Chapter I. Overview of Cassandra PV Archiver

Table of Contents
1. Architecture
2. Data storage
3. Decimated samples
4. Scalability and limitations
4.1. High update rates
4.2. Very large samples

The Cassandra PV Archiver is a scalable archiving solution for storing time-series data inside an Apache Cassandra database. While the Cassandra PV Archiver has been designed to archive the values of process variables in industrial automation scenarios, it is not limited to this specific application. In fact, it is suitable to archive any kind of data that can be represented as a time-series and new data sources can easily be added through extensions (see Chapter V, Extending Cassandra PV Archiver). The default distribution is bundled with a modules that allows for easy archiving of process variables that can be accessed over the Channel Access protocol, which is typically used in EPICS-based control systems.

This document is intended as a reference guide for administrators that want to deploy the Cassandra PV Archiver, developers that want to extend it, and user that want to manage the archiver’s configuration or to access archived data.

This chapter should be of interest to all audiences. In addition to that, administrators are most likely going to be interested in Chapter II, What’s new in Cassandra PV Archiver 3.x and Chapter III, Cassandra PV Archiver server. Developers are most likely going to be interested in Chapter V, Extending Cassandra PV Archiver. Users are most likely going to be interested in Chapter IV, Cassandra PV Archiver clients.

In addition to reading this document, administrators and developers who are not familiar with Apache Cassandra databases are encouraged to read the Cassandra documentation provided by DataStax.

1. Architecture

The Cassandra PV Archiver acts as a bridge between an Apache Cassandra database and control-system applications. It takes care of monitoring process variables for changes and persisting them in the database. At the same time, it provides an interface for querying the data stored in the database in a convenient way, without having to deal with low-level details like the exact storage layout.
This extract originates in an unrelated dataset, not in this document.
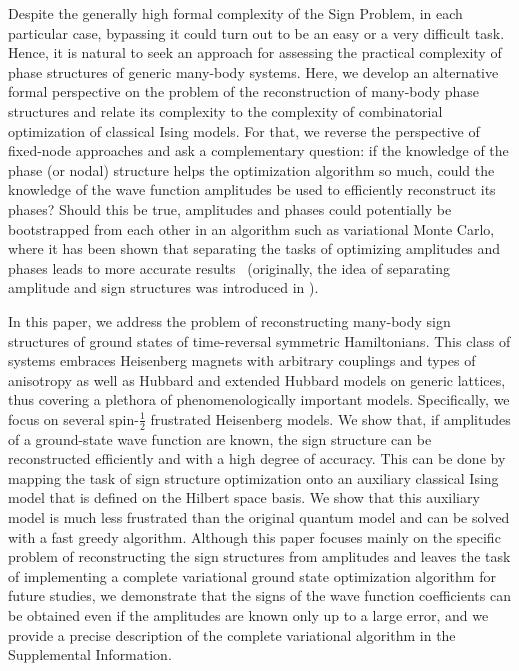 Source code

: Despite the generally high formal complexity of the Sign Problem, in each particular case, bypassing it could turn out to be an easy or a very difficult task. Hence, it is natural to seek an approach for assessing the practical complexity of phase structures of generic many-body systems. Here, we develop an alternative formal perspective on the problem of the reconstruction of many-body phase structures and relate its complexity to the complexity of combinatorial optimization of classical Ising models. For that, we reverse the perspective of fixed-node approaches and ask a complementary question: if the knowledge of the phase (or nodal) structure helps the optimization algorithm so much, could the knowledge of the wave function amplitudes be used to efficiently reconstruct its phases? Should this be true, amplitudes and phases could potentially be bootstrapped from each other in an algorithm such as variational Monte Carlo, where it has been shown that separating the tasks of optimizing amplitudes and phases leads to more accurate results~\cite{astrakhantsev2021} (originally, the idea of separating amplitude and sign structures was introduced in \cite{torlai2018neural}).

In this paper, we address the problem of reconstructing many-body sign structures of ground states of time-reversal symmetric Hamiltonians. This class of systems embraces Heisenberg magnets with arbitrary couplings and types of anisotropy as well as Hubbard and extended Hubbard models on generic lattices, thus covering a plethora of phenomenologically important models. Specifically, we focus on several spin-$\frac12$ frustrated Heisenberg models. We show that, if amplitudes of a ground-state wave function are known, the sign structure can be reconstructed efficiently and with a high degree of accuracy. This can be done by mapping the task of sign structure optimization onto an auxiliary classical Ising model that is defined on the Hilbert space basis. We show that this auxiliary model is much less frustrated than the original quantum model and can be solved with a fast greedy algorithm. Although this paper focuses mainly on the specific problem of reconstructing the sign structures from amplitudes and leaves the task of implementing a complete variational ground state optimization algorithm for future studies, we demonstrate that the signs of the wave function coefficients can be obtained even if the amplitudes are known only up to a large error, and we provide a precise description of the complete variational algorithm in the Supplemental Information.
The architecture of the Cassandra PV Archiver is depicted in Figure I.1, “Cassandra PV Archiver architecture”.

Figure I.1. Cassandra PV Archiver architecture
Cassandra PV Archiver architecture

The control-system servers provide process variables that are monitored by the Cassandra PV Archiver server. The Cassandra PV Archiver can support arbitrary control-systems through so-called control-system supports. The Cassandra PV Archiver server is bundled with a control-system support for the Channel Access protocol (see Appendix C, Channel Access control-system support), but it can easily be extended with other control-system supports (see Chapter V, Extending Cassandra PV Archiver). The protocol used for communication between the control-system entirely depends on the control-system support, so that the control-system’s native protocol can be used for optimal performance.
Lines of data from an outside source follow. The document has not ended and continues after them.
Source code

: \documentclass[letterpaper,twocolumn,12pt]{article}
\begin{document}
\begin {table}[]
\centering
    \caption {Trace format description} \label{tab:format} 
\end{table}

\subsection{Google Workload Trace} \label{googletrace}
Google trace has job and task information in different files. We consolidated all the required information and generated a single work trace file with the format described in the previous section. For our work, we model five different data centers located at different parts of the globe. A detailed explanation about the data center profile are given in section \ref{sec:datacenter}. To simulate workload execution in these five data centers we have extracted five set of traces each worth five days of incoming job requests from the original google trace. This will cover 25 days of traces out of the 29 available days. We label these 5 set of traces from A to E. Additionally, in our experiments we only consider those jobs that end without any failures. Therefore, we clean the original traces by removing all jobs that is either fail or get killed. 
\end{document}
The Cassandra PV Archiver server takes care of managing archived process variables (which are called “channels” in the terminology of the Cassandra PV Archiver). This includes managing configuration and meta-data as well as storing the archived samples in the Cassandra database. However, the actual storage format of individual samples is defined by each control-system support. This allows each control-system support to choose a storage format that is optimized for the structure of samples as they are supplied by the underlying control-system framework.

The Cassandra PV Archiver server uses Cassandra’s native protocol for writing data to and reading data from the Apache Cassandra database. Even though the Cassandra PV Archiver and the Cassandra database are depicted as monolithic blocks in Figure I.1, “Cassandra PV Archiver architecture”, each of these blocks can actually consist of many sever instances that form a cluster. The Cassandra PV Archiver server instances and the Apache Cassandra database servers can be deployed on separate clusters, but in a typical setup they will actually be colocated on the same servers.
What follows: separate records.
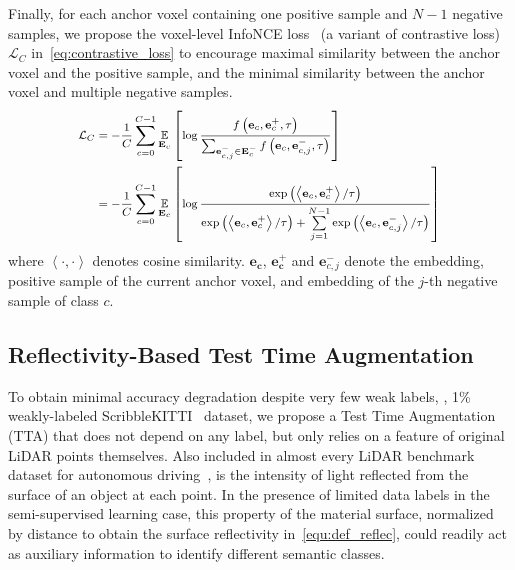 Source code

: \documentclass[10pt,twocolumn,letterpaper]{article}
\begin{document}
Finally, for each anchor voxel containing one positive sample and $N-1$ negative samples, we propose the voxel-level InfoNCE loss~\cite{oord2019representation} (a variant of contrastive loss) $\mathcal{L}_C$ in~\cref{eq:contrastive_loss} to encourage maximal similarity between the anchor voxel and the positive sample, and the minimal similarity between the anchor voxel and multiple negative samples.
\begin{equation}
    \label{eq:contrastive_loss}
    \footnotesize
    \begin{split}
        \mathcal{L}_C &= -\frac{1}{C} \sum_{c=0}^{C-1} \underset{\mathbf{E}_c}{\mathbb{E}}\left[\log \frac{f\left(\textbf{e}_c, \textbf{e}_c^{+}, \tau\right)}{\sum_{\textbf{e}{_{c,j}^{-}} \in \textbf{E}{_c^{-}}} f\left(\textbf{e}_c, \textbf{e}_{c,j}^{-}, \tau\right)}\right] \\
        &= -\frac{1}{C} \sum_{c=0}^{C-1} \underset{\mathbf{E}_c}{\mathbb{E}} \left[ \log \frac{\exp\left(\left\langle \textbf{e}_c, \textbf{e}_c^+ \right\rangle / \tau \right)}{\exp\left(\left\langle \textbf{e}_c, \textbf{e}_c^+ \right\rangle / \tau \right) + \sum\limits_{j=1}^{N-1}{\exp \left(\left\langle \textbf{e}_{c}, \textbf{e}_{c,j}^- \right\rangle  / \tau \right)}} \right]
    \end{split}
\end{equation}
where $\left\langle \cdot, \cdot \right\rangle$ denotes cosine similarity. $\mathbf{e_c}$, $\mathbf{e_c^+}$ and $\textbf{e}_{c, j}^{-}$ denote the embedding, positive sample of the current anchor voxel, and embedding of the $j$-th negative sample of class $c$. 










\subsection{Reflectivity-Based Test Time Augmentation}

\noindent To obtain minimal accuracy degradation despite very few weak labels, \eg, 1\% weakly-labeled ScribbleKITTI~\cite{Unal_2022_CVPR} dataset, we propose a Test Time Augmentation (TTA) that does not depend on any label, but only relies on a feature of original LiDAR points themselves. Also included in almost every LiDAR benchmark dataset for autonomous driving~\cite{Geiger2012,behley2019semantickittia,nuscenes2019,lyft2019,li2021durlara,Unal_2022_CVPR}, is the intensity of light reflected from the surface of an object at each point. In the presence of limited data labels in the semi-supervised learning case, this property of the material surface, normalized by distance to obtain the surface reflectivity in~\cref{equ:def_reflec}, could readily act as auxiliary information to identify different semantic classes. 
\end{document}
For accessing archived samples, a user uses an archive client (see Chapter IV, Cassandra PV Archiver clients). This archive client accesses the Cassandra PV Archiver server through a JSON-based web-service protocol. Each server instance can provide access to the complete archive, so a client can use a round-robin strategy when choosing the server that is contacted in order to retrieve data. As an alternative to that, special server instances that are dedicated to providing read access to the archive might be deployed.